2017年より、那須街道沿いに玄米おむすびと発酵食にこだわった手づくり惣菜を販売する店「PICNIC」を夫婦で開業した岩下さん。目下那須町にカフェ&レストランとヨガ・スタジオを中心にした『ピクニックの森』構想実現に向けて活動中。筆者も思わず支援したくなるユニークな開発プロセスとその展望について伺いました。
 
プロフィール
岩下 礼成[いわした ひろなり]
1965年、埼玉県川口市生まれ。大学卒業後、広告会社勤務を経て東京の出版社に入社。出版社勤務を続けながら2009年に那須へ移住。東京と那須の間を新幹線通勤で毎日往復する2拠点生活を8年間続ける。2017年に26年間務めた出版社を退職し、株式会社PICNICを設立して起業。
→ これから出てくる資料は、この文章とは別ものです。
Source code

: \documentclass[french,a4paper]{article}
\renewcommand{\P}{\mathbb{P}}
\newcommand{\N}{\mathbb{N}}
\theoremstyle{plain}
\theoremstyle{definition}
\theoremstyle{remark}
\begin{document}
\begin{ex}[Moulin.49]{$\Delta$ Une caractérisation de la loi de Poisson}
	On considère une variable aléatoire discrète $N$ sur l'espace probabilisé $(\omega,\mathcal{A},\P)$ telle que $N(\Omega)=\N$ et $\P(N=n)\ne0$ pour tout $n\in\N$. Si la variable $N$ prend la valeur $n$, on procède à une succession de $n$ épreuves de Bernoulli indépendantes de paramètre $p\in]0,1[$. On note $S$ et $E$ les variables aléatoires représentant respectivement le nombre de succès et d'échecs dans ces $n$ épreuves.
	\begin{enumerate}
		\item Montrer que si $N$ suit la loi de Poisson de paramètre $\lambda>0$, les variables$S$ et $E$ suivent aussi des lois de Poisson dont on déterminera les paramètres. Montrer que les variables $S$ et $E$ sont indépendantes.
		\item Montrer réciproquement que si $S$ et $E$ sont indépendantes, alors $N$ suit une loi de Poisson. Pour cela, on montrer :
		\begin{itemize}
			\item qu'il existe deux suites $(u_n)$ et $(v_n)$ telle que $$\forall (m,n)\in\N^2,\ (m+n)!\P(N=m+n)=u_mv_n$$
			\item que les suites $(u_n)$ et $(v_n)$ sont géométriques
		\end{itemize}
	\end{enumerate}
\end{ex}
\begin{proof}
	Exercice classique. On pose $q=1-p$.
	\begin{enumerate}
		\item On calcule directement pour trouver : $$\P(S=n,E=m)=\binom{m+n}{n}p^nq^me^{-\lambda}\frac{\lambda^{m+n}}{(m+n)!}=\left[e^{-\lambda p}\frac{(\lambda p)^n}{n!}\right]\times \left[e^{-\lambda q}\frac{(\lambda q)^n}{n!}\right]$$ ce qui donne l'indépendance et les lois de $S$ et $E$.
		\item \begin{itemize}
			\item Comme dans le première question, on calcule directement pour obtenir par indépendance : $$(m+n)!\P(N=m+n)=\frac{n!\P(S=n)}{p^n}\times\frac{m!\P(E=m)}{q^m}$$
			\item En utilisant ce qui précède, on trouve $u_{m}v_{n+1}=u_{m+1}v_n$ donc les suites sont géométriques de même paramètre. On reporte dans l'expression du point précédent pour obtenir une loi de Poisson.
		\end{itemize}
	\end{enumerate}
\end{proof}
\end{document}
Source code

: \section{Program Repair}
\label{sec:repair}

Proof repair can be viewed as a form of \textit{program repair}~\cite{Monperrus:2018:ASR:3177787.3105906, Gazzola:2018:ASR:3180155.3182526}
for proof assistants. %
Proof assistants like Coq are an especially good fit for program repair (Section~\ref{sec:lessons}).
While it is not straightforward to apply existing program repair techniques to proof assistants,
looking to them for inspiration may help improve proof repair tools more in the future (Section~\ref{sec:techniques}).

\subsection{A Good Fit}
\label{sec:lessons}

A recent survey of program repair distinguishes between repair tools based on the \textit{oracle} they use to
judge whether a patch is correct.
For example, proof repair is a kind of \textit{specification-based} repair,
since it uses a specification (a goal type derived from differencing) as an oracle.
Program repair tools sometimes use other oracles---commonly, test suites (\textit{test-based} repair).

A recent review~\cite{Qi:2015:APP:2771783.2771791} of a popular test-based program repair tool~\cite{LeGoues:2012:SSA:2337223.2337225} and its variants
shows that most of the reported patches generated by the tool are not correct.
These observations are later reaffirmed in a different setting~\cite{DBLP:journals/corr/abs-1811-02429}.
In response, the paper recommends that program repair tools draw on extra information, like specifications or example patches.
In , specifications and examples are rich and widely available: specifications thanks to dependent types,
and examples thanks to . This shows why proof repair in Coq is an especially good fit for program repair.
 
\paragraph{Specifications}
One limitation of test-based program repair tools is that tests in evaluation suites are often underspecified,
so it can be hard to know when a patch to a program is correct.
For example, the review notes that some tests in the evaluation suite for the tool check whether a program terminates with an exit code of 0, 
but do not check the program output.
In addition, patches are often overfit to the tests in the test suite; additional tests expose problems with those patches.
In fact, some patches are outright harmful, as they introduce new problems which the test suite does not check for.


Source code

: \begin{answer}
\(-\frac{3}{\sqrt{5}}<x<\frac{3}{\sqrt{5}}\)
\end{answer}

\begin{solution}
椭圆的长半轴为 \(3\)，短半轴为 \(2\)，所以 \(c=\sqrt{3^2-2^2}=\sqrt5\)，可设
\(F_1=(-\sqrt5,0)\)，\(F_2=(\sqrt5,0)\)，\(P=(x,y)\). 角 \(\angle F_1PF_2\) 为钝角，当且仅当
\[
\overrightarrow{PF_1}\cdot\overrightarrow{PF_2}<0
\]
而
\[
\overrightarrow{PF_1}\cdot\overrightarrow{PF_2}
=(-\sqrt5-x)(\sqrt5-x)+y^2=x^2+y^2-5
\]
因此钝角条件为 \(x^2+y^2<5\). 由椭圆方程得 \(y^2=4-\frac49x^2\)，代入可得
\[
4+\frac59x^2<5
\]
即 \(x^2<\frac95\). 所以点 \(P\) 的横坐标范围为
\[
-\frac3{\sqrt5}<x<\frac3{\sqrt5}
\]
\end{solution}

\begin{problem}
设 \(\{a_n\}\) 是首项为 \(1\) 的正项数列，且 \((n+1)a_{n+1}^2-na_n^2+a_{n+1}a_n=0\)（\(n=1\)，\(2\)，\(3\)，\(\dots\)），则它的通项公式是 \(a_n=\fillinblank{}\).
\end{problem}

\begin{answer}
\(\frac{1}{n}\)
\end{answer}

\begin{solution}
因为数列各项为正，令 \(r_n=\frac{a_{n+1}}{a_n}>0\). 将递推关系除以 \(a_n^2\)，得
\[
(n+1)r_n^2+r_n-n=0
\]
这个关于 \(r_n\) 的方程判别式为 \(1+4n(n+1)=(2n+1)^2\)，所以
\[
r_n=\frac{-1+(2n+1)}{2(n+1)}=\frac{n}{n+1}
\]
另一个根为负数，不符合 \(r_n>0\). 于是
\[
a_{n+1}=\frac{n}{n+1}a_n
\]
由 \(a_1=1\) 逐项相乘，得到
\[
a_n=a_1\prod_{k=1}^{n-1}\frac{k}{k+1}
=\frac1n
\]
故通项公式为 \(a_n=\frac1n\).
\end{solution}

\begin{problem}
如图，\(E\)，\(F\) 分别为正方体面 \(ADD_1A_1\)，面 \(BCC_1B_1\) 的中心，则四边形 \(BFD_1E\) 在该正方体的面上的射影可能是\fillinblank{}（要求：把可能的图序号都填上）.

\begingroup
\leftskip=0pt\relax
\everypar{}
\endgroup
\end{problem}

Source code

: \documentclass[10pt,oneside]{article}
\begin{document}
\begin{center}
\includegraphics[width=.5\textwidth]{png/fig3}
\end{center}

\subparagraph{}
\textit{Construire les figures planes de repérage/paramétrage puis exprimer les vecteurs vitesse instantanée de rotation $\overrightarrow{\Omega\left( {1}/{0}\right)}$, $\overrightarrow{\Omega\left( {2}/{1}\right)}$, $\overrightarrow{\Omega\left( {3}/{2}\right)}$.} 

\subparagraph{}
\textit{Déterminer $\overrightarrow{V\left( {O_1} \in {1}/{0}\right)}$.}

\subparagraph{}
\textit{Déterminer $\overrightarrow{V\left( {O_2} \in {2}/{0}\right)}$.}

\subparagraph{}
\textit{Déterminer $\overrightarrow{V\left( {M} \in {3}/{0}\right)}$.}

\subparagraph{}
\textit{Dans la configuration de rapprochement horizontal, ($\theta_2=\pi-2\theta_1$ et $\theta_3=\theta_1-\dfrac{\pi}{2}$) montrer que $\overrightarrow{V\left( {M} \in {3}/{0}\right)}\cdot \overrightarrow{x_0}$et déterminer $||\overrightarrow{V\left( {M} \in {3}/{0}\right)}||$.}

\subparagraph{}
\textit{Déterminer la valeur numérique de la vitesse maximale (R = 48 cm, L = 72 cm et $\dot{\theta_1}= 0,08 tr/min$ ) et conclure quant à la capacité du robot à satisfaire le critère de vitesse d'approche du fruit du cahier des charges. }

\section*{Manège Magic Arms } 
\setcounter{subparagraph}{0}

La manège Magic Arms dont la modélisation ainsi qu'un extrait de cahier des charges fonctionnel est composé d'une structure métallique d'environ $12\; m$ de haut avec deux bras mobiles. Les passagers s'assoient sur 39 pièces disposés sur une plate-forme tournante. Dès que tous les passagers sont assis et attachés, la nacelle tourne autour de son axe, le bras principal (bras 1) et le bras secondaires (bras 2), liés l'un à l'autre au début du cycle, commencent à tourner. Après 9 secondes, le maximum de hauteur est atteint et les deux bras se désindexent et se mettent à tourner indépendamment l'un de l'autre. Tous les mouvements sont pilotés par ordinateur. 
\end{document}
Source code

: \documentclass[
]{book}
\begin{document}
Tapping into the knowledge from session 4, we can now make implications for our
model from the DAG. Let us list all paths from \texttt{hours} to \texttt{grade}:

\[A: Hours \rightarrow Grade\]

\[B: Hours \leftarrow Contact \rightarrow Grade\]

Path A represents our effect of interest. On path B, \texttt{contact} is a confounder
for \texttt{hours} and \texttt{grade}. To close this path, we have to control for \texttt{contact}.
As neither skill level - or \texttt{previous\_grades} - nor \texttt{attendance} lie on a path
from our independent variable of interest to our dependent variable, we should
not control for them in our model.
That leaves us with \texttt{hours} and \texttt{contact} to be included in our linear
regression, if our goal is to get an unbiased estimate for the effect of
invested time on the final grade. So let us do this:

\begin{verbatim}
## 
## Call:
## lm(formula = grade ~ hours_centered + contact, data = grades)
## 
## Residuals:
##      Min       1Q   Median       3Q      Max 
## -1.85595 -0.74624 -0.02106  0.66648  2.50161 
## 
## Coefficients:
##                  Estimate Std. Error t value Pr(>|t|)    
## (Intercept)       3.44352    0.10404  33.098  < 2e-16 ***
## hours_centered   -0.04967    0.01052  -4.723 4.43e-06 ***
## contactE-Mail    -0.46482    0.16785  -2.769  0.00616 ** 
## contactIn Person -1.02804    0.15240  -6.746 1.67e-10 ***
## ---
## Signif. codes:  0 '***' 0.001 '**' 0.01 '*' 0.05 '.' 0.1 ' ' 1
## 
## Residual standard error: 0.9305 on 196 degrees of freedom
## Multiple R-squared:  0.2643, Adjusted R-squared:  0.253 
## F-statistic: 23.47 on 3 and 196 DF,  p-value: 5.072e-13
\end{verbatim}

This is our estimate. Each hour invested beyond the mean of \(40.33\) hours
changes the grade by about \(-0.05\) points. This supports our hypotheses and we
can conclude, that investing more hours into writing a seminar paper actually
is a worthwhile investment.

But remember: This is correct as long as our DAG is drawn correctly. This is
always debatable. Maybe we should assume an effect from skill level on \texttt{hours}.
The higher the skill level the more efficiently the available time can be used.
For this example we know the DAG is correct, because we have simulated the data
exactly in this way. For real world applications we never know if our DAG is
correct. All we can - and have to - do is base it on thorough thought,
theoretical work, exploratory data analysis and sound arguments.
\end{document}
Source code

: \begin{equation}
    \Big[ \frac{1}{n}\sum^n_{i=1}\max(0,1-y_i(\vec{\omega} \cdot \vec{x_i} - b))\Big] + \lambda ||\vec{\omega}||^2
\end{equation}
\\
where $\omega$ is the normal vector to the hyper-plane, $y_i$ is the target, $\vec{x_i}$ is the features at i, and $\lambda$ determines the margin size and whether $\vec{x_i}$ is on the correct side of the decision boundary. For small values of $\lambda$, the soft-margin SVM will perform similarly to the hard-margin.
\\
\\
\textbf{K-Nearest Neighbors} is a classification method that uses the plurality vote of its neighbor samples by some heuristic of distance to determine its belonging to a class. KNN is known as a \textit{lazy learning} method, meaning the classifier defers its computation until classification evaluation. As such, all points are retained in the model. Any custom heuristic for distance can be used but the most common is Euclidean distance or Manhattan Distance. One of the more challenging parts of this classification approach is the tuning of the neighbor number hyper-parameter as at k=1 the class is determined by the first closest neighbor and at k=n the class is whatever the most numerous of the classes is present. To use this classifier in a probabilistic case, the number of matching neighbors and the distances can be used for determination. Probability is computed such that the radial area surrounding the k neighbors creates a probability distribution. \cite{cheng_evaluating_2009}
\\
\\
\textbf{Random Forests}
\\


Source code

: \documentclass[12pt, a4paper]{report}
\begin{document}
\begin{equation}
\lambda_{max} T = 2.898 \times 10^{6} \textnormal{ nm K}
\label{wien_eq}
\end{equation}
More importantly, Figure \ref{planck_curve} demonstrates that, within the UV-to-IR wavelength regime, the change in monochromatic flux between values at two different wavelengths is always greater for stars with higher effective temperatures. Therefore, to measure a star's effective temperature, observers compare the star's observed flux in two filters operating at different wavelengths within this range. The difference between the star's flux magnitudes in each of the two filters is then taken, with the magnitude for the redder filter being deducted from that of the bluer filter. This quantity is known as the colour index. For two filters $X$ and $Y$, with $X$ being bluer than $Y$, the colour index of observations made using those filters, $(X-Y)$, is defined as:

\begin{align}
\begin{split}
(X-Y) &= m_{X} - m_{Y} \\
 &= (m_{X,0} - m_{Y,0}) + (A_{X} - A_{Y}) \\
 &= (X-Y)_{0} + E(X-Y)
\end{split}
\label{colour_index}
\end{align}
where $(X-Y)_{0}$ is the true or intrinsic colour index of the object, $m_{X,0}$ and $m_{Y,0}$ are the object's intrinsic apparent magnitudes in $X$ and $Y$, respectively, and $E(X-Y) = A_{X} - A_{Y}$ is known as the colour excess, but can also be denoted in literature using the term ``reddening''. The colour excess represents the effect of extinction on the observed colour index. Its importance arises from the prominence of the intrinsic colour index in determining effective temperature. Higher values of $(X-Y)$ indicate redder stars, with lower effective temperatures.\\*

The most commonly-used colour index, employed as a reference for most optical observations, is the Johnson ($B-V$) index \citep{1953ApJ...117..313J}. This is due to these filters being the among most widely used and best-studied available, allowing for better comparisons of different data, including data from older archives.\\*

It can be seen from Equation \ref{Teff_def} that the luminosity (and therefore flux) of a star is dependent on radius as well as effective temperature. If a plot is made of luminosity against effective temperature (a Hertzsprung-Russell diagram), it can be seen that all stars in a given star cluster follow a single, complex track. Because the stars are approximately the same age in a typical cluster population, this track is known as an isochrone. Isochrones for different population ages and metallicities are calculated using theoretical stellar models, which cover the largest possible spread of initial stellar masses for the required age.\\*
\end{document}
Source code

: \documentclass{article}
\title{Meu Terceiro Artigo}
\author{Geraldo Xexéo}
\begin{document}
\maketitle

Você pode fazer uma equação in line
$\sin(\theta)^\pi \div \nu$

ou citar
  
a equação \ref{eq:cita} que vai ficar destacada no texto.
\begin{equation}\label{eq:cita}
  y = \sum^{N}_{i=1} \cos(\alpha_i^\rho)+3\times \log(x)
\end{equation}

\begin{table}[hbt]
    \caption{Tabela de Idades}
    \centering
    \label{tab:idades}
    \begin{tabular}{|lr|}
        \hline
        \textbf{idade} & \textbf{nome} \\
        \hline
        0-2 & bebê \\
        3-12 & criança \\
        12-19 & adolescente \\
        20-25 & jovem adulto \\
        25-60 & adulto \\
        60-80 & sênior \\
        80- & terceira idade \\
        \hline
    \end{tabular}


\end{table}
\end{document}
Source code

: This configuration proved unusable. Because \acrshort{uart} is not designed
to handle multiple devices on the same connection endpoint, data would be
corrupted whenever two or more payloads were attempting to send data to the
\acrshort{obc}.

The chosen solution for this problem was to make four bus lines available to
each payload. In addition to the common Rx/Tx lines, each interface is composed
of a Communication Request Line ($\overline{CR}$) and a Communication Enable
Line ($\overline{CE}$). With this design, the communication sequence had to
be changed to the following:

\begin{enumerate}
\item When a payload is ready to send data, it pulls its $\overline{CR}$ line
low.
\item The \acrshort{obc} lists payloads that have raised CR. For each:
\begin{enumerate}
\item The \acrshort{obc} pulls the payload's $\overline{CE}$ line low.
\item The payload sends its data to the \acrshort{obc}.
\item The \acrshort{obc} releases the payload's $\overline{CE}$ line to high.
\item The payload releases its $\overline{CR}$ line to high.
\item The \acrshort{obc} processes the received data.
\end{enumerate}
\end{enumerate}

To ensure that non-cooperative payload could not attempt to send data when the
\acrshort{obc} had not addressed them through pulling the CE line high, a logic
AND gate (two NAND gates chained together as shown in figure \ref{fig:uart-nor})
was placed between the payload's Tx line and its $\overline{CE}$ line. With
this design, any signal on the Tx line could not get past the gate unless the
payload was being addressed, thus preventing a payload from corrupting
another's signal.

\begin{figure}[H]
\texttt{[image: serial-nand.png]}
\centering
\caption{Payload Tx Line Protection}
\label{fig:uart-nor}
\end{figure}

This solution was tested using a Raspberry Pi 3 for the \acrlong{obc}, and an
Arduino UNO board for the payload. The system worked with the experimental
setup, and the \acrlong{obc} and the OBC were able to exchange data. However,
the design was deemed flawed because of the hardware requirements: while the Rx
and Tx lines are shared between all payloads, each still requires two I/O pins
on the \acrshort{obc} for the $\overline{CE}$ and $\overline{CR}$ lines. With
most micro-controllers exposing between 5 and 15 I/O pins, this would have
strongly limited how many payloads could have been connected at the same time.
那須高原で手づくりの玄米おむすびと発酵食のおそうざいを販売する「PICNIC」を夫婦で営む。現在はおそうざい屋を続けながら、自然と共に暮らすコミュニティ『ピクニックの森』構想の実現に向けて活動中。
 

Q1 なぜ、那須町での「PICNIC」開業と『ピクニックの森』企画へと展開されたのか?その経緯を教えてください。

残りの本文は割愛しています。